Dynamic Graph Neural Network for Data-Driven Physiologically Based Pharmacokinetic Modeling

Physiologically Based Pharmacokinetic (PBPK) modeling plays a critical role in drug development by predicting drug concentration dynamics across organs. Traditional approaches rely on ordinary differential equations with strong simplifying assumptions, which limit their adaptability to nonlinear physiological interactions. In this study, we explore data-driven alternatives for PBPK prediction using deep learning. Two baseline architectures - a multilayer perceptron (MLP) and a long short-term memory (LSTM) network - are implemented to capture molecular and temporal dependencies, respectively.

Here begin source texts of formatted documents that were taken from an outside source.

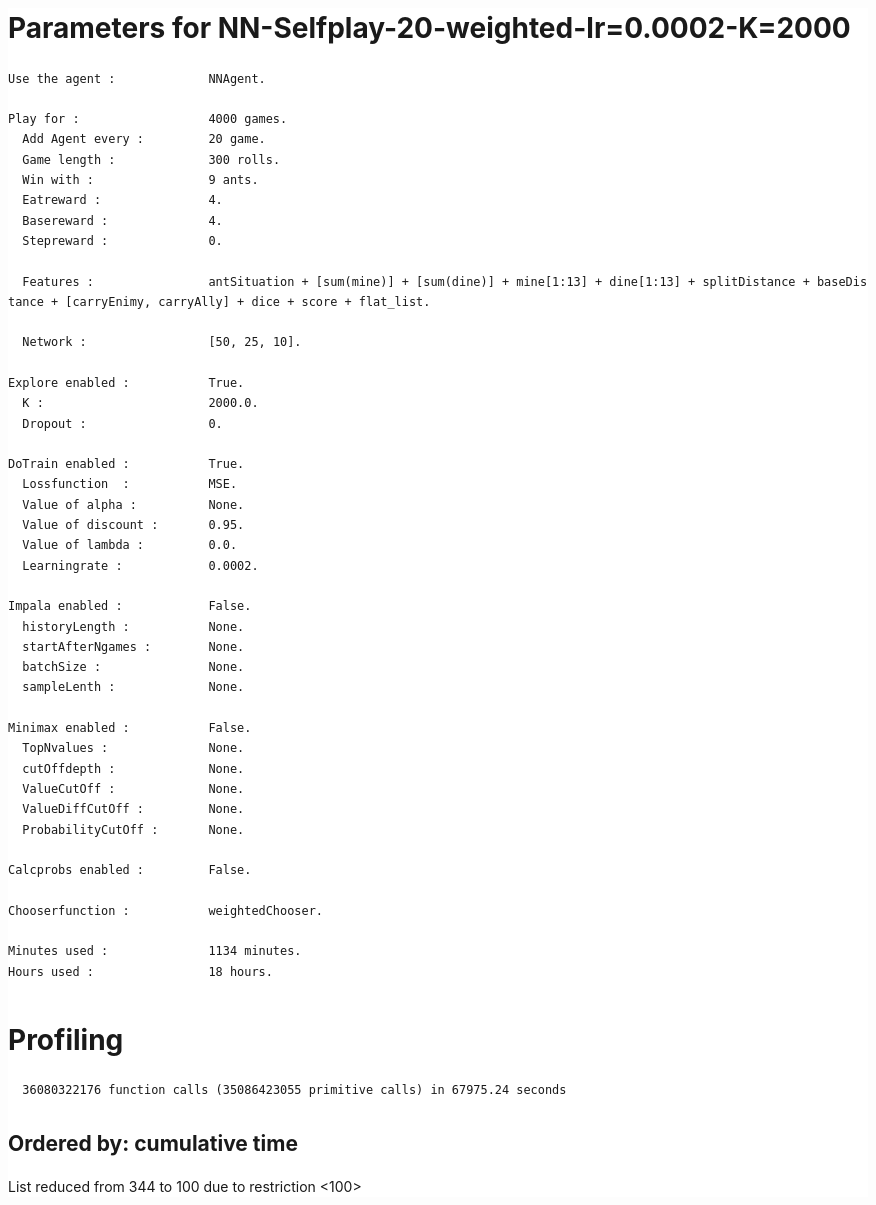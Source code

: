 # Parameters for NN-Selfplay-20-weighted-lr=0.0002-K=2000

    Use the agent :             NNAgent.

    Play for :                  4000 games.
      Add Agent every :         20 game.
      Game length :             300 rolls.
      Win with :                9 ants.
      Eatreward :               4.
      Basereward :              4.
      Stepreward :              0.

      Features :                antSituation + [sum(mine)] + [sum(dine)] + mine[1:13] + dine[1:13] + splitDistance + baseDistance + [carryEnimy, carryAlly] + dice + score + flat_list.

      Network :                 [50, 25, 10].

    Explore enabled :           True.
      K :                       2000.0.
      Dropout :                 0.

    DoTrain enabled :           True.
      Lossfunction  :           MSE.
      Value of alpha :          None.
      Value of discount :       0.95.
      Value of lambda :         0.0.
      Learningrate :            0.0002.

    Impala enabled :            False.
      historyLength :           None.
      startAfterNgames :        None.
      batchSize :               None.
      sampleLenth :             None.

    Minimax enabled :           False.
      TopNvalues :              None.
      cutOffdepth :             None.
      ValueCutOff :             None.
      ValueDiffCutOff :         None.
      ProbabilityCutOff :       None.

    Calcprobs enabled :         False.

    Chooserfunction :           weightedChooser.

    Minutes used :              1134 minutes.
    Hours used :                18 hours.

# Profiling


      36080322176 function calls (35086423055 primitive calls) in 67975.24 seconds

##    Ordered by: cumulative time
   List reduced from 344 to 100 due to restriction <100>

To incorporate inter-organ interactions, we propose a Dynamic Graph Neural Network (Dynamic GNN) that models physiological connections as recurrent message-passing processes between organs. Experimental results demonstrate that the proposed Dynamic GNN achieves the highest predictive performance among all models, with an R^2 of 0.9342, an RMSE of 0.0159, and an MAE of 0.0116. In comparison, the MLP baseline obtains an R^2 of 0.8705 and the LSTM achieves 0.8059. These results highlight that explicitly modeling the spatial and temporal dependencies of organ interactions enables more accurate and generalizable drug concentration prediction. The Dynamic GNN provides a scalable, equation-free alternative to traditional PBPK formulations and demonstrates strong potential for data-driven pharmacokinetic modeling in preclinical and clinical research.